> WHAT TO PRODUCE
Return each line of the listing that follows in which the string "schemae" can be found.

━━ INPUT

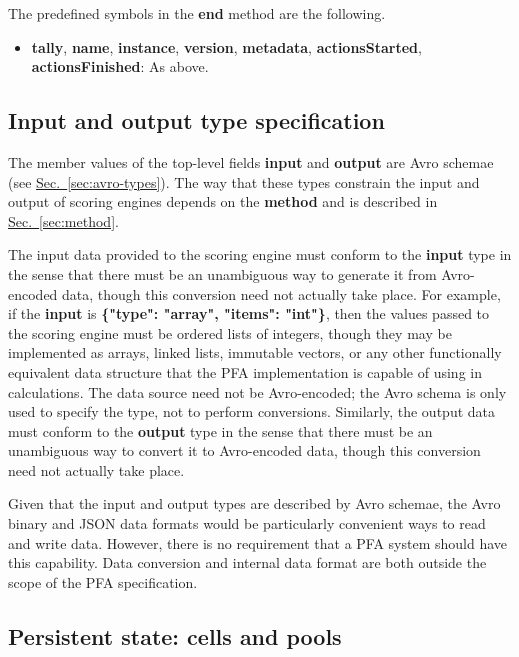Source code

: \documentclass{article}
\newcommand{\PFAc}{\ttfamily\bfseries}
\theoremstyle{definition}
\begin{document}
\noindent The predefined symbols in the {\PFAc end} method are the following.
\begin{itemize}
\item {\PFAc tally}, {\PFAc name}, {\PFAc instance}, {\PFAc version}, {\PFAc metadata}, {\PFAc actionsStarted}, {\PFAc actionsFinished}: As above.
\end{itemize}

\hypertarget{hsec:input-output}{}
\subsection{Input and output type specification}
\label{sec:input-output}

The member values of the top-level fields {\PFAc input} and {\PFAc output} are Avro schemae (see \hyperlink{hsec:avro-types}{Sec.~\ref{sec:avro-types}}).  The way that these types constrain the input and output of scoring engines depends on the {\PFAc method} and is described in \hyperlink{hsec:method}{Sec.~\ref{sec:method}}.

The input data provided to the scoring engine must conform to the {\PFAc input} type in the sense that there must be an unambiguous way to generate it from Avro-encoded data, though this conversion need not actually take place.  For example, if the {\PFAc input} is {\PFAc \{"type":$\!$ "array", "items":$\!$ "int"\}}, then the values passed to the scoring engine must be ordered lists of integers, though they may be implemented as arrays, linked lists, immutable vectors, or any other functionally equivalent data structure that the PFA implementation is capable of using in calculations.  The data source need not be Avro-encoded; the Avro schema is only used to specify the type, not to perform conversions.  Similarly, the output data must conform to the {\PFAc output} type in the sense that there must be an unambiguous way to convert it to Avro-encoded data, though this conversion need not actually take place.

Given that the input and output types are described by Avro schemae, the Avro binary and JSON data formats would be particularly convenient ways to read and write data.  However, there is no requirement that a PFA system should have this capability.  Data conversion and internal data format are both outside the scope of the PFA specification.

\hypertarget{hsec:state}{}
\subsection{Persistent state: cells and pools}
\label{sec:state}
\end{document}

━━━━

> COMPLETED TASK
The member values of the top-level fields {\PFAc input} and {\PFAc output} are Avro schemae (see \hyperlink{hsec:avro-types}{Sec.~\ref{sec:avro-types}}).  The way that these types constrain the input and output of scoring engines depends on the {\PFAc method} and is described in \hyperlink{hsec:method}{Sec.~\ref{sec:method}}.
Given that the input and output types are described by Avro schemae, the Avro binary and JSON data formats would be particularly convenient ways to read and write data.  However, there is no requirement that a PFA system should have this capability.  Data conversion and internal data format are both outside the scope of the PFA specification.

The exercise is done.